Being an Adoption Advocate at School



As a mom, you will need to be your child's advocate. You may have to speak up on your child's behalf with concerns about ADD, a speech delay, or difficulty with his fine motor skills. At some point, you may need to speak up about adoption. Perhaps you'll have to address an outspoken uncle or your church's "Adopt-a-family" program. Recently, I had to put on my "adoption advocate" hat at my children's elementary school.

It began with a conversation I had with my second-grader, Irena, about her teacher, who is an adoptive mom to two girls from China. When I asked Irena if she knew this, she said, "Yup! And did you know that Mrs. Palmer (the front office secretary) is also adopted? Our class adopted her!" I was confused and couldn't get any more details from her.

A few days later in the school's front office, I saw a certificate hanging over Mrs. Palmer's desk. It said in big letters "I'm Adopted!" and underneath it was Irena's class' name. I still wasn't 100-percent sure what it was, but I wasn't thrilled that the certificate resembled the ones you see when you "adopt" an animal at the zoo or the side of a highway. They resemble birth certificates, but obviously aren't for babies. I let this certificate issue slide, as I didn't want to ruffle any feathers at school.

The next week, all of the students came home with an assignment from the school's administrators. It was a paper on which they were supposed to paste a baby picture (or draw one) and share their birth information, including height and weight statistics, time, and name of the hospital they were born at. This assignment made me cringe. I, luckily, had that information for my kids, who were all adopted domestically, but I knew not all adoptive parents would. Friends of ours who adopted internationally have shown me their child's first photo -- it shows an undernourished six-month-old in mismatched clothes. And few internationally adopted children have details about their births.

This assignment, I knew, I couldn't let slide by. I took my time and wrote an e-mail directly to the school principal and assistant principal. I was careful with my wording, trying not to take a confrontational tone. As guidance, I referred to Adoptive Families' "Classic, Clip & Save Articles." In particular, the letter to address an "Adopt-A" Program was extremely helpful.

When addressing Irena's class "adopting" the school secretary, I compared what her class did to what I do as an adoptive parent. I wrote, "One is a short-term commitment to a cause/person and one is a life-long commitment of parents to children. The wording of 'Adopt-a' programs is confusing for adopted children and their peers. There is no need for a school to disrespect the loving, permanent way adoptive families are formed."

As for the baby picture/birth details assignment, I brought it to their attention that not all children have baby photos, either because none were taken, they were moved from foster homes with little to no personal possessions, or spent the beginning of their life in a Children's Home overseas.

In my e-mail, I suggested a few changes. Instead of "adopting" the school secretary, perhaps they could use the words "sponsoring" or "friending." As for the baby assignment, it could be changed so a picture wasn't required and it could cover the child's preschool years.

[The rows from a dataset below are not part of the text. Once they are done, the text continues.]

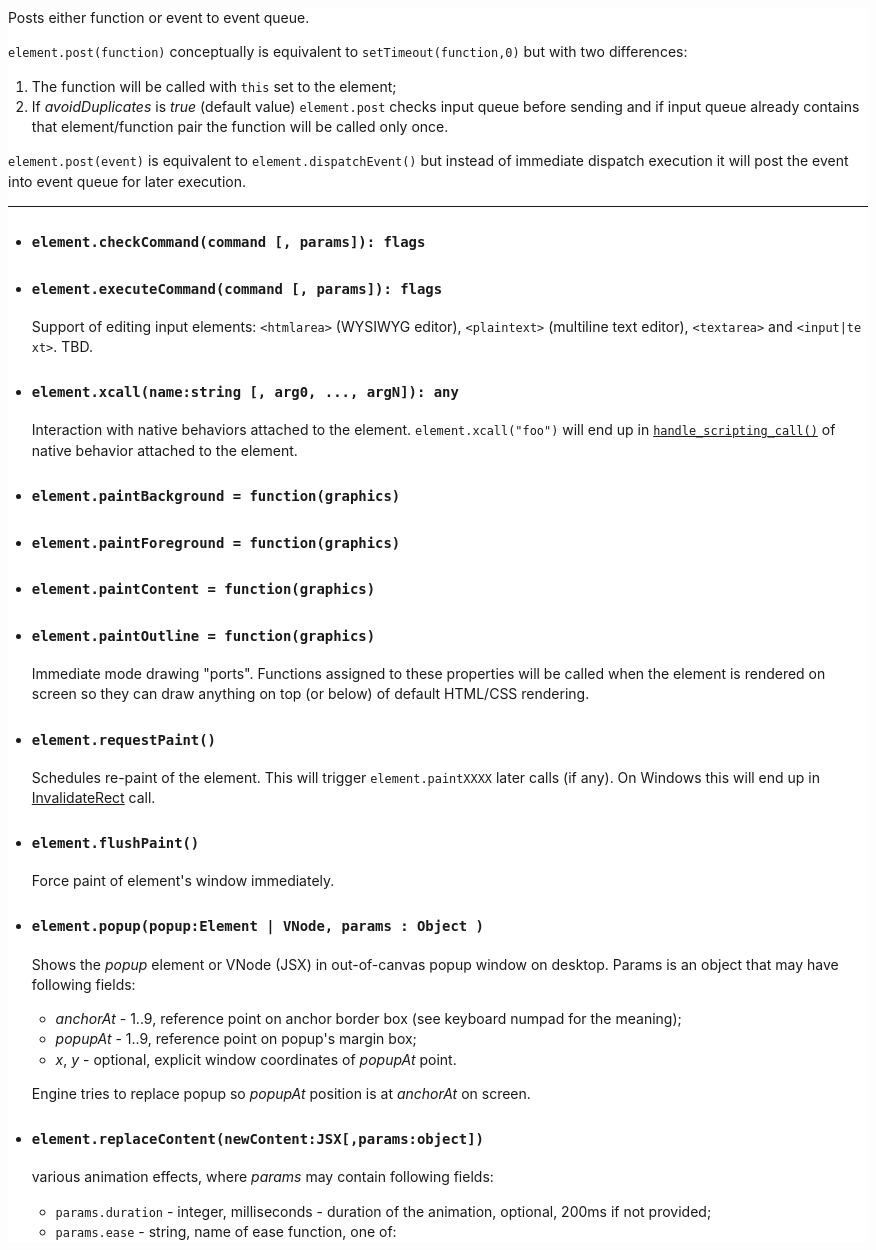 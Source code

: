   Posts either function or event to event queue. 

  `element.post(function)` conceptually is equivalent to `setTimeout(function,0)` but with two differences:  
  1. The function will be called with `this` set to the element;
  2. If _avoidDuplicates_ is _true_ (default value) `element.post` checks input queue before sending and if input queue already contains that element/function pair the function will be called only once. 

  `element.post(event)` is equivalent to `element.dispatchEvent()` but instead of immediate dispatch execution it will post the event into event queue for later execution.

---

* ### `element.checkCommand(command [, params]): flags`
* ### `element.executeCommand(command [, params]): flags`

  Support of editing input elements: `<htmlarea>` (WYSIWYG editor), `<plaintext>` (multiline text editor), `<textarea>` and `<input|text>`. TBD.

* ### `element.xcall(name:string [, arg0, ..., argN]): any`

  Interaction with native behaviors attached to the element. `element.xcall("foo")` will end up in [`handle_scripting_call()`](https://gitlab.com/c-smile/sciter-js-sdk/blob/main/include/sciter-x-behavior.h#L749) of native behavior attached to the element.

* ### `element.paintBackground = function(graphics)`
* ### `element.paintForeground = function(graphics)`
* ### `element.paintContent = function(graphics)`
* ### `element.paintOutline = function(graphics)`

  Immediate mode drawing "ports". Functions assigned to these properties will be called when the element is rendered on screen so they can draw anything on top (or below) of default HTML/CSS rendering.

* ### `element.requestPaint()`

  Schedules re-paint of the element. This will trigger `element.paintXXXX` later calls (if any). On Windows this will end up in [InvalidateRect](https://docs.microsoft.com/en-us/windows/win32/api/winuser/nf-winuser-invalidaterect) call.

* ### `element.flushPaint()`

  Force paint of element's window immediately.

* ### `element.popup(popup:Element | VNode, params : Object )`

  Shows the _popup_ element or VNode (JSX) in out-of-canvas popup window on desktop. Params is an object that may have following fields:

  * _anchorAt_ - 1..9, reference point on anchor border box (see keyboard numpad for the meaning);
  * _popupAt_ - 1..9, reference point on popup's margin box; 
  * _x_, _y_ - optional, explicit window coordinates of _popupAt_ point.

  Engine tries to replace popup so _popupAt_ position is at _anchorAt_ on screen.

* ### `element.replaceContent(newContent:JSX[,params:object])`
  
  various animation effects, where _params_ may contain following fields:

  * `params.duration` - integer, milliseconds - duration of the animation, optional, 200ms if not provided;
  * `params.ease` - string, name of ease function, one of:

I admit that it wasn't easy to write this letter. I am a huge fan of my children's school and the staff. My family has had only positive experiences thus far with their education. I didn't want to become labeled as "that mom" who causes problems.

I took a deep breath before I hit the "send" button. I had to mentally reassure myself that I was doing the right thing. This isn't the first time I'd written to someone as an adoption advocate. I've written to the local newspaper, a doctor's office, and other places where I felt some adoption education was needed. But this was the first time my written words could affect my children.

Within the hour, I had a lengthy e-mail from the school principal and a voice mail from the assistant principal. Both of them said they were grateful to me for bringing this to their attention. The school had started to implement projects, such as the "adoption" of a staff member, as a district-wide attempt to build rapport between students and staff. They had not thought that the wording could be offensive to some families, but now understood that it could be.

As for the baby picture assignment, they have done it in the past (though, my older children had not brought this assignment home) and I was the first to raise concerns about it. They respected my opinions and would read them at a future staff meeting to lead a discussion about changing the wording. Both the principal and assistant principal recognized that their school had many adoptive and foster families and in no way wanted to offend them. This was meant to be a fun, school-wide assignment to help the students learn more about one another. It's something the school wants to continue, but will now do so with new wording.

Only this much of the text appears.